Cody Bellinger dislocated his shoulder on a celebration near the dugout with Kiké Hernandez, after hitting the go-ahead and eventual game-winning and series clinching homerun in the seventh inning of Game 7. Bellinger would play injured during the World Series, but his dislocation was serious enough that it required off-season surgery. The aftermath of his surgery led to a late start to spring training and an overall dismal year from Bellinger in 2021, who also broke his leg in April, injured his hamstring in May, and fractured his ribs in September. Bellinger hit to .165/.240/.320 slash line in 2021, which was seen as one of the worst seasons for a former MVP in the prime years of their career. After nearly being left out of the postseason starting line-up, Bellinger returned to form by having a clutch postseason for the Dodgers. However, Bellinger would again struggle in 2022 and was non-tendered by Los Angeles after the season.

In the 2020 World Series, the Dodgers ended their 32-year drought, defeating the Tampa Bay Ray in six games. Corey Seager continued his hot hitting in the World Series, becoming the eighth player to win LCS and World Series MVP.

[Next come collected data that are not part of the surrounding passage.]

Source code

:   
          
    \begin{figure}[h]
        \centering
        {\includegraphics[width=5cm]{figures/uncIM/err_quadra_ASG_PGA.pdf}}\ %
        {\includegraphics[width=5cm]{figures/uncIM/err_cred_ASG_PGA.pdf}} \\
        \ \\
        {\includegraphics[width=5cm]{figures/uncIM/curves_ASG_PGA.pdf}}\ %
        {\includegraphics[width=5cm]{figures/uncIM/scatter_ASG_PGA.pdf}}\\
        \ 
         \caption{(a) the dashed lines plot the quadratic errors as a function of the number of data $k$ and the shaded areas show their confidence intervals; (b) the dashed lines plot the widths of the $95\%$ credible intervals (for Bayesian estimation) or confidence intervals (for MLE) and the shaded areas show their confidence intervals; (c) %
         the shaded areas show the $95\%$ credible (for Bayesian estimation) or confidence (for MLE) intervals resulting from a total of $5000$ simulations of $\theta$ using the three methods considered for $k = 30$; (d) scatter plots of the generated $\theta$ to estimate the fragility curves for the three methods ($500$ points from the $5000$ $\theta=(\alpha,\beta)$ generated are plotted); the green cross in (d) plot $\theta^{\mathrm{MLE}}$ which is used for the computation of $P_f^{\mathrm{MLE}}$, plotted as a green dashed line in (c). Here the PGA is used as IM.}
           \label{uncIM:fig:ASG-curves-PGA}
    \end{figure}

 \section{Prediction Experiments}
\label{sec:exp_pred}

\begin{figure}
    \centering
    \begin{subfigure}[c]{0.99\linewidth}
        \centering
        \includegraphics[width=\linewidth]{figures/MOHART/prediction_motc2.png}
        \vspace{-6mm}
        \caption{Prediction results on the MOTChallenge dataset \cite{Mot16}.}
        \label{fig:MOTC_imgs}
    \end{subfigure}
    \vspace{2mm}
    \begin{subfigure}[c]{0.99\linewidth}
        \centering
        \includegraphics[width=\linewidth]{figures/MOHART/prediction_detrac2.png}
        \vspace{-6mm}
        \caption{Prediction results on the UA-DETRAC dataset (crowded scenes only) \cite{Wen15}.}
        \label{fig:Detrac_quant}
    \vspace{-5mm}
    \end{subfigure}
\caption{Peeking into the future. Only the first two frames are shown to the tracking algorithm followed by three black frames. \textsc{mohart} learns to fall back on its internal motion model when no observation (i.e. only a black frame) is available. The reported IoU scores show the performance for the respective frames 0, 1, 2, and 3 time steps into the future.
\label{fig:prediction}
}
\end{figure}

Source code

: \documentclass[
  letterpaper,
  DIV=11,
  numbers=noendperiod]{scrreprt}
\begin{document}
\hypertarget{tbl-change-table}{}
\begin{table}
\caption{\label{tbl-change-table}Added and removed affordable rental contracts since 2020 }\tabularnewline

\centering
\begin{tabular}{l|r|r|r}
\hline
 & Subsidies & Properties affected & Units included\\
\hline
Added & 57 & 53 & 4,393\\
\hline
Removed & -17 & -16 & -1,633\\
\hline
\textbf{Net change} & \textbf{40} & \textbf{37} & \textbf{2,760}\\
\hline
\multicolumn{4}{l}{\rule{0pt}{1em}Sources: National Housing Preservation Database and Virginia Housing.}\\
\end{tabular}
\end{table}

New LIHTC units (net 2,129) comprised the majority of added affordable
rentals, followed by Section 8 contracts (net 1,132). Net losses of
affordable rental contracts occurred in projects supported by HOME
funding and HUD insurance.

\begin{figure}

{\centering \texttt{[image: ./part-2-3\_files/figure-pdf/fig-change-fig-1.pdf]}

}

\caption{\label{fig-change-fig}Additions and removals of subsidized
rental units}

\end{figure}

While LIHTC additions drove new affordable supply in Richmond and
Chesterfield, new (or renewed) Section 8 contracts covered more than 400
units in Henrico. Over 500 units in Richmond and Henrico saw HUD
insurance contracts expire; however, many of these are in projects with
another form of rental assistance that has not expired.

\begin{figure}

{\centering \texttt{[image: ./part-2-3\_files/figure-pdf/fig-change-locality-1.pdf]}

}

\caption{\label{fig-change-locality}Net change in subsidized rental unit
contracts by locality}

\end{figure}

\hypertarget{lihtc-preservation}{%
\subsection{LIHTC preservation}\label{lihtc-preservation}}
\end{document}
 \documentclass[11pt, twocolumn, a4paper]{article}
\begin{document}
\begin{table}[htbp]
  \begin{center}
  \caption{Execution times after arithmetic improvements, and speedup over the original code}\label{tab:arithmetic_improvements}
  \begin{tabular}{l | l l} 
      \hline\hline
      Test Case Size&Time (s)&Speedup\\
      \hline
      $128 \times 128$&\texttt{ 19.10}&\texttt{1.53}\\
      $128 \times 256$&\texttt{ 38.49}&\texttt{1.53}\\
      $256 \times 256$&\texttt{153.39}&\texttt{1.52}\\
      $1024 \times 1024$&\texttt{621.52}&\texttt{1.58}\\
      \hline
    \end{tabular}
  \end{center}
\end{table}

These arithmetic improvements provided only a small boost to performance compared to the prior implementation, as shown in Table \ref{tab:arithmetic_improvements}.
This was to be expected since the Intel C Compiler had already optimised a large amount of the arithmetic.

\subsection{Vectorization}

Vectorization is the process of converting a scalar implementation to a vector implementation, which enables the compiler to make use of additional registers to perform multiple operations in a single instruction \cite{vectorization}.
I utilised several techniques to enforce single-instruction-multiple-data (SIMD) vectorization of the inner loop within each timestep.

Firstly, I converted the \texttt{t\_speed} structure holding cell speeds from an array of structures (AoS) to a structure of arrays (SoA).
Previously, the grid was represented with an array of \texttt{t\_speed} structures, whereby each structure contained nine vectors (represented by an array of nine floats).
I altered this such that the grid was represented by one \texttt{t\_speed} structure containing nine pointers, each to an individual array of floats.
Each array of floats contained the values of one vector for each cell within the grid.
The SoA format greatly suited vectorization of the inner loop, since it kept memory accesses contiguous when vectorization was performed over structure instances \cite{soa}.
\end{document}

This series added to the lore of the Georgia sports curse, although the Braves would redeem themselves a year later. In their 2021 postseason run, Braves enacted some revenge by defeating the Dodgers in the National League Championship Series. It was Atlanta's first series win against Los Angeles since the 1996 National League Division Series, as they had previously lost their last three series against Los Angeles. In the series, long-time Dodger outfield Joc Pederson was a Braves player, due to being traded there from the Chicago Cubs near the trade deadline (Pederson had joined the Cubs as a free agent seeking more playing time against left-handed pitching). The Braves took control of the 2021 NLCS and did not let the Dodgers back into the series like 2020. They then defeated the Houston Astros in the World Series, the city's first championship since Atlanta United FC won the MLS Cup in 2018, and the first in one of the four major sports since 1995.